Comparison of DFT solvers
We compare four different approaches for solving the DFT minimisation problem, namely a density-based SCF, a potential-based SCF, direct minimisation and Newton.

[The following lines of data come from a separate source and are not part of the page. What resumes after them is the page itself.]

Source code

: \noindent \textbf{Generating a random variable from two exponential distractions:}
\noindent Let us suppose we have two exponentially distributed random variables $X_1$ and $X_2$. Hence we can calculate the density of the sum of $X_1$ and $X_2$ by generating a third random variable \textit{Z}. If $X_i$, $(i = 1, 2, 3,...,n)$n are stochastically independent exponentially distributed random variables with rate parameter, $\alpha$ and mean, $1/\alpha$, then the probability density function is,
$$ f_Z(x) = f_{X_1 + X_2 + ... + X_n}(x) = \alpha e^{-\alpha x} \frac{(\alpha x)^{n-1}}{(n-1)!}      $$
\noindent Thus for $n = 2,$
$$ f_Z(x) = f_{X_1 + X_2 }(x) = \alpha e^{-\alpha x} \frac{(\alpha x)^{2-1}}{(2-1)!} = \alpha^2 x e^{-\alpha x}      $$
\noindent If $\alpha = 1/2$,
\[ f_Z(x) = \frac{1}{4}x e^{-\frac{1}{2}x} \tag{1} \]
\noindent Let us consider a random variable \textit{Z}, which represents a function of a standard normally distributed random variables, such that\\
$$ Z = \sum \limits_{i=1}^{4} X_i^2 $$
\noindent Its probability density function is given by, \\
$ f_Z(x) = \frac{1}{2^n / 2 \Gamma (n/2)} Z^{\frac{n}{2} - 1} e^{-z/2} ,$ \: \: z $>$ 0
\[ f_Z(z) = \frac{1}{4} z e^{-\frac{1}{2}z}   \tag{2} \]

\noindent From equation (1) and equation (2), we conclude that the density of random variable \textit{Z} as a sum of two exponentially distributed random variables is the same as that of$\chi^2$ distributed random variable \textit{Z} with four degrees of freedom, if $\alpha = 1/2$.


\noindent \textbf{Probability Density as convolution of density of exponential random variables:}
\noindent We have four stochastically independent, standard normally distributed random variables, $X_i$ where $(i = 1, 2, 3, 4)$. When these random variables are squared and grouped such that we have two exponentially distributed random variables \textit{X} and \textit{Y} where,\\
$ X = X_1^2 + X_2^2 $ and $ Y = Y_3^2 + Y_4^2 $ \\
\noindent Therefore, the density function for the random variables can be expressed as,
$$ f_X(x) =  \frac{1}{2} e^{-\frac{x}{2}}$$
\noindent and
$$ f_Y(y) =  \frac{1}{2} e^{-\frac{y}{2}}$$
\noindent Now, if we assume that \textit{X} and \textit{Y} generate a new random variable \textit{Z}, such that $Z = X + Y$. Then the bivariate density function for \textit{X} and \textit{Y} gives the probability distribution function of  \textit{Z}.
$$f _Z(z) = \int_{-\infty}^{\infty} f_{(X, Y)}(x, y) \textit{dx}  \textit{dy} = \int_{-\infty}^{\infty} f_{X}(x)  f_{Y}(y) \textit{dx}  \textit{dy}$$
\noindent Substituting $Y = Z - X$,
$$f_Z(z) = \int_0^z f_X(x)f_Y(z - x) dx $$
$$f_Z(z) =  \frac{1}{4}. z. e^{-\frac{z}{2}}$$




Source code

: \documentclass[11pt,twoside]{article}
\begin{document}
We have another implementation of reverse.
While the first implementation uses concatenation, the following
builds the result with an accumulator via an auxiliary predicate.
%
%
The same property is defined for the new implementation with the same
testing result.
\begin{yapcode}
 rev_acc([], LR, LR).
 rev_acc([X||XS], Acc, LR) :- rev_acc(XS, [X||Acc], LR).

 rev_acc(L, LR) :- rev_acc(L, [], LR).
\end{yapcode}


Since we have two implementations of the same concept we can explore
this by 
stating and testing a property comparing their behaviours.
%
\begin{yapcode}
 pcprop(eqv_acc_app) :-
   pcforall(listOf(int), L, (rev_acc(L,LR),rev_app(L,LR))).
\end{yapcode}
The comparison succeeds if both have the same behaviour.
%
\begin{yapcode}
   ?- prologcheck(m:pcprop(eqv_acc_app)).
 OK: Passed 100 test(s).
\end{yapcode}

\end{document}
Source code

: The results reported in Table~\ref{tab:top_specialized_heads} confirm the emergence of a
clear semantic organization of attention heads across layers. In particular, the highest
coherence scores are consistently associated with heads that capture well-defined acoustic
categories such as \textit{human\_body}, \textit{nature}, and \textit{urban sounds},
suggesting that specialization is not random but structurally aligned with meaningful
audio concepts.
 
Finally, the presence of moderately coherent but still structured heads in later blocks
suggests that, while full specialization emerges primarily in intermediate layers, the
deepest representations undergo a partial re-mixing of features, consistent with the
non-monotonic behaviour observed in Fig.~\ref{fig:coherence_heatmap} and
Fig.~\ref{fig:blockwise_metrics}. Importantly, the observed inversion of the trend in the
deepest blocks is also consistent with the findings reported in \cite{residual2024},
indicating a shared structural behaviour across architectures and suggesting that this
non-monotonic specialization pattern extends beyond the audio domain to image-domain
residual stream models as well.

First we setup our problem
using AtomsBuilder
using DFTK
using LinearAlgebra
using PseudoPotentialData
pseudopotentials = PseudoFamily("dojo.nc.sr.pbesol.v0_4_1.oncvpsp3.standard.upf")
model = model_DFT(bulk(:Si); functionals=PBEsol(), pseudopotentials)
basis = PlaneWaveBasis(model; Ecut=5, kgrid=[3, 3, 3])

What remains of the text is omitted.